EXERCISE OBJECTIVE
Copy every line that contains the string "handelt" from the entries below.

GIVEN INFORMATION
>>>>
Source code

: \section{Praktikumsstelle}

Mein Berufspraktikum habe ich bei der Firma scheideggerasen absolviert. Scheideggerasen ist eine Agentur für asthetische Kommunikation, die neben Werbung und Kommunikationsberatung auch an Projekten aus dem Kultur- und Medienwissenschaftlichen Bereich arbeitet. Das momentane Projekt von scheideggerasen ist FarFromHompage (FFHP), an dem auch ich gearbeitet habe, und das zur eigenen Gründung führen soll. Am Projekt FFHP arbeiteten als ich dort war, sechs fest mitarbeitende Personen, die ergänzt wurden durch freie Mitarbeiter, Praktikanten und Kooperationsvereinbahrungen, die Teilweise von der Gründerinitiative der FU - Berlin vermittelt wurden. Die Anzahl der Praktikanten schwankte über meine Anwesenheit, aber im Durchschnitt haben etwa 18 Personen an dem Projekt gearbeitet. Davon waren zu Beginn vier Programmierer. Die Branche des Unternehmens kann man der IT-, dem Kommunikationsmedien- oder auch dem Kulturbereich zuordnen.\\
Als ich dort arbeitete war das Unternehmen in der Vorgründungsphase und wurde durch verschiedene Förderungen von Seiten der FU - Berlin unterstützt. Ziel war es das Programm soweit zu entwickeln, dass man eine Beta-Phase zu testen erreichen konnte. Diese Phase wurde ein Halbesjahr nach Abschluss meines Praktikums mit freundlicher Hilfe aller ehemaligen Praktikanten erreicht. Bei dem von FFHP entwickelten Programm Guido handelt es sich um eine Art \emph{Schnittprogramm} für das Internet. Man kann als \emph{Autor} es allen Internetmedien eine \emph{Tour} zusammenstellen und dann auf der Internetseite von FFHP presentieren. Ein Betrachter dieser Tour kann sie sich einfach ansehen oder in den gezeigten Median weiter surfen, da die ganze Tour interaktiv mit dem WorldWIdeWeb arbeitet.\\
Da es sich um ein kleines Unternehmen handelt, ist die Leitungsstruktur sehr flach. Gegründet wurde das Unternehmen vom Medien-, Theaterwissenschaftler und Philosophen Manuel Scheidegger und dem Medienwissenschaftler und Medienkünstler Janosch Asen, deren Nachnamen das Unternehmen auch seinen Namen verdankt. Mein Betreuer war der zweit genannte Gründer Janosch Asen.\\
<<<<
ANSWER SPACE
Als ich dort arbeitete war das Unternehmen in der Vorgründungsphase und wurde durch verschiedene Förderungen von Seiten der FU - Berlin unterstützt. Ziel war es das Programm soweit zu entwickeln, dass man eine Beta-Phase zu testen erreichen konnte. Diese Phase wurde ein Halbesjahr nach Abschluss meines Praktikums mit freundlicher Hilfe aller ehemaligen Praktikanten erreicht. Bei dem von FFHP entwickelten Programm Guido handelt es sich um eine Art \emph{Schnittprogramm} für das Internet. Man kann als \emph{Autor} es allen Internetmedien eine \emph{Tour} zusammenstellen und dann auf der Internetseite von FFHP presentieren. Ein Betrachter dieser Tour kann sie sich einfach ansehen oder in den gezeigten Median weiter surfen, da die ganze Tour interaktiv mit dem WorldWIdeWeb arbeitet.\\
Da es sich um ein kleines Unternehmen handelt, ist die Leitungsstruktur sehr flach. Gegründet wurde das Unternehmen vom Medien-, Theaterwissenschaftler und Philosophen Manuel Scheidegger und dem Medienwissenschaftler und Medienkünstler Janosch Asen, deren Nachnamen das Unternehmen auch seinen Namen verdankt. Mein Betreuer war der zweit genannte Gründer Janosch Asen.\\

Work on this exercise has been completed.